Poorly consolidated grout reduces the effective composite action between the reinforcement and the masonry units, which undermines the spanning assumption that justified the wider tie spacing in the first place. A design that assumes the reinforced veneer will span vertically between ties at 24 inches on center is only as good as the grout consolidation that makes that spanning behavior possible.
Specifying reinforced veneer without a corresponding special inspection protocol for grout consolidation creates a paper performance that may not exist in the field. The tie spacing calculation and the reinforcement design need to be developed together, with explicit documentation of the assumptions each makes about the other and with inspection requirements that verify those assumptions are satisfied during construction.
Field Verification Protocols That Actually Catch Tie Failures Before They Happen
Special inspection requirements for masonry veneer tie installation are frequently underspecified relative to the risk. IBC 2021 Table 1705.4 identifies masonry as a category requiring special inspection, but the scope of that inspection on veneer tie embedment depth and spacing verification is often left to the inspector’s discretion.
Discretion is not a quality control protocol.
Effective verification requires three things. First, pre-installation review of the tie layout against the seismic demand calculation, not just the prescriptive spacing table.
This means someone with calculation authority reviews the shop drawing or installation plan and confirms the tributary area per tie satisfies ASCE 7-22 Section 13.5.3 demands at each floor level. Second, periodic special inspection during installation that specifically documents tie embedment depth into the CMU face shell and mortar joint quality at each tie location.
Embedment into a dry-packed or poorly consolidated joint produces pullout resistance far below the design assumption. Third, post-installation verification at a statistically meaningful sample size, not a cursory walk-through.

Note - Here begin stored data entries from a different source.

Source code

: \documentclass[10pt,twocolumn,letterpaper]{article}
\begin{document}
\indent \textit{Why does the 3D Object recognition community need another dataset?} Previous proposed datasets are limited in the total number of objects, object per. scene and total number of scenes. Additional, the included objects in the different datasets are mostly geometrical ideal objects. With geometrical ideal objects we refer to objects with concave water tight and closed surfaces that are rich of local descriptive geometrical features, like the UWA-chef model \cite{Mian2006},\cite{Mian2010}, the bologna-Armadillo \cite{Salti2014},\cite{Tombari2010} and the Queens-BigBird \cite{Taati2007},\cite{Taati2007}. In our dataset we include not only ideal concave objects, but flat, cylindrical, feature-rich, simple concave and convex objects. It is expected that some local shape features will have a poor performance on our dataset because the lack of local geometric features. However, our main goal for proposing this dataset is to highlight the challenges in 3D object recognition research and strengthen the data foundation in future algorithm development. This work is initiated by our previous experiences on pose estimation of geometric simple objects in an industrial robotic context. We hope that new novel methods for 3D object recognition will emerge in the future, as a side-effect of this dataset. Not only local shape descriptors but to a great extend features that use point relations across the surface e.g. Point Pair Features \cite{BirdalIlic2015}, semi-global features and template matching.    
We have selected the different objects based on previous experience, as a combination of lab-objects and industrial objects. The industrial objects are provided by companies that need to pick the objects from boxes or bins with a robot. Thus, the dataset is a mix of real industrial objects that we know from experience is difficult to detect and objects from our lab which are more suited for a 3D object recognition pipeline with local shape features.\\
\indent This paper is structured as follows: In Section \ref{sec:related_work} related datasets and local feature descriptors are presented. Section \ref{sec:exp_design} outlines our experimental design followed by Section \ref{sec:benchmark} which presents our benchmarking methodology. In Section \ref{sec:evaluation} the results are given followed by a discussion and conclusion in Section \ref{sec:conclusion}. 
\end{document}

The ICC-ES AC38 pullout test methodology provides a field-applicable protocol for verifying anchor capacity in the installed condition. Specifying a minimum number of field pullout tests per floor level, with acceptance criteria tied to the calculated demand plus an appropriate factor, converts a paper specification into a performance verification.
This is not standard practice. It should be.

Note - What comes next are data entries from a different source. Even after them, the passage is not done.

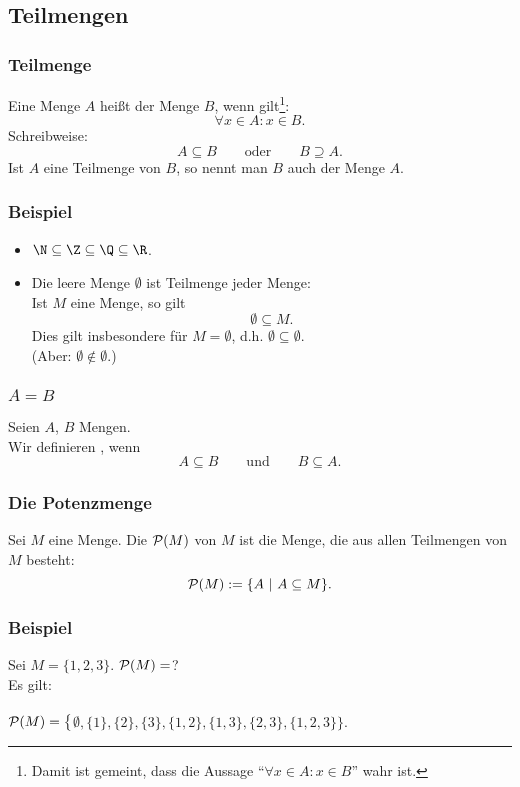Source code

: \subsection{Teilmengen}
%
\begin{frame}\frametitle{Teilmenge}
	
	Eine Menge $A$ hei{\ss}t  der Menge $B$, wenn gilt\footnote{
		Damit ist gemeint, dass die Aussage ``$\forall x\in A: x\in B$'' wahr ist.}:
	$$
		\forall x\in A: x\in B.
	$$
	Schreibweise:
	$$
		A \subseteq B\qquad \text{oder} \qquad B \supseteq A.
	$$
	\vfill
	Ist $A$ eine Teilmenge von $B$, so nennt man $B$ auch  der Menge $A$.
\end{frame}
%
%
\begin{frame}\frametitle{Beispiel}
	
	\begin{itemize}
		\item $\N \subseteq \Z \subseteq \Q \subseteq \R$.
		\pause
		\item Die leere Menge $\emptyset$ ist Teilmenge jeder Menge:\\
			Ist $M$ eine Menge, so gilt
			$$
				\emptyset \subseteq M.
			$$
			Dies gilt insbesondere für $M=\emptyset$, d.h. $\emptyset \subseteq \emptyset$.\\
			(Aber: $\emptyset \notin \emptyset$.)
	\end{itemize}
	
\end{frame}
%
%
\begin{frame}\frametitle{$A=B$}
	
	Seien $A$, $B$ Mengen.\\
	Wir definieren , wenn
	$$
		A \subseteq B \qquad\text{und}\qquad B\subseteq A.
	$$
	
\end{frame}
%

%
\begin{frame}\frametitle{Die Potenzmenge}
	
	Sei $M$ eine Menge. Die  ${\cal P}(M)$ von $M$ ist die Menge, 
	die aus allen Teilmengen von $M$ besteht:
	$$
		{\cal P}(M) := \{ A ~|~ A \subseteq M \}.
	$$
\end{frame}
%
%
\begin{frame}\frametitle{Beispiel}

	Sei $M = \{ 1,2,3 \}$.  ${\cal P}(M) =$?\\[2mm]
	\pause
	Es gilt: \\\quad\\
	$
		{\cal P}(M) = \big\{$\pause$ \emptyset, $\pause$ \{1\}, \{2\}, \{3\},$\pause$ \{1,2\}, \{1,3\}, \{2,3\}, $\pause$ \{1,2,3\} \big\}.
	$

\end{frame}
%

The Statement of Special Inspections required under IBC 2021 Section 1705.4 is the document where this specificity belongs. A statement that reads “periodic inspection of masonry veneer tie installation” satisfies the code requirement and communicates almost nothing about what the inspector is actually expected to verify.
A statement that identifies the required embedment depth by tie type, the maximum allowable spacing at each floor level derived from the seismic demand calculation, the mortar joint conditions that constitute a rejection criterion and the number of field pullout tests required per 500 square feet of veneer area gives the inspector an actionable standard. Writing that level of specificity into the Statement of Special Inspections requires the engineer of record to have completed the seismic demand calculation before the document is issued, which is exactly the discipline the current process lacks.
The inspection protocol and the design calculation are not separate activities. They are the same activity expressed at different project phases and treating them as independent is where the verification gap opens.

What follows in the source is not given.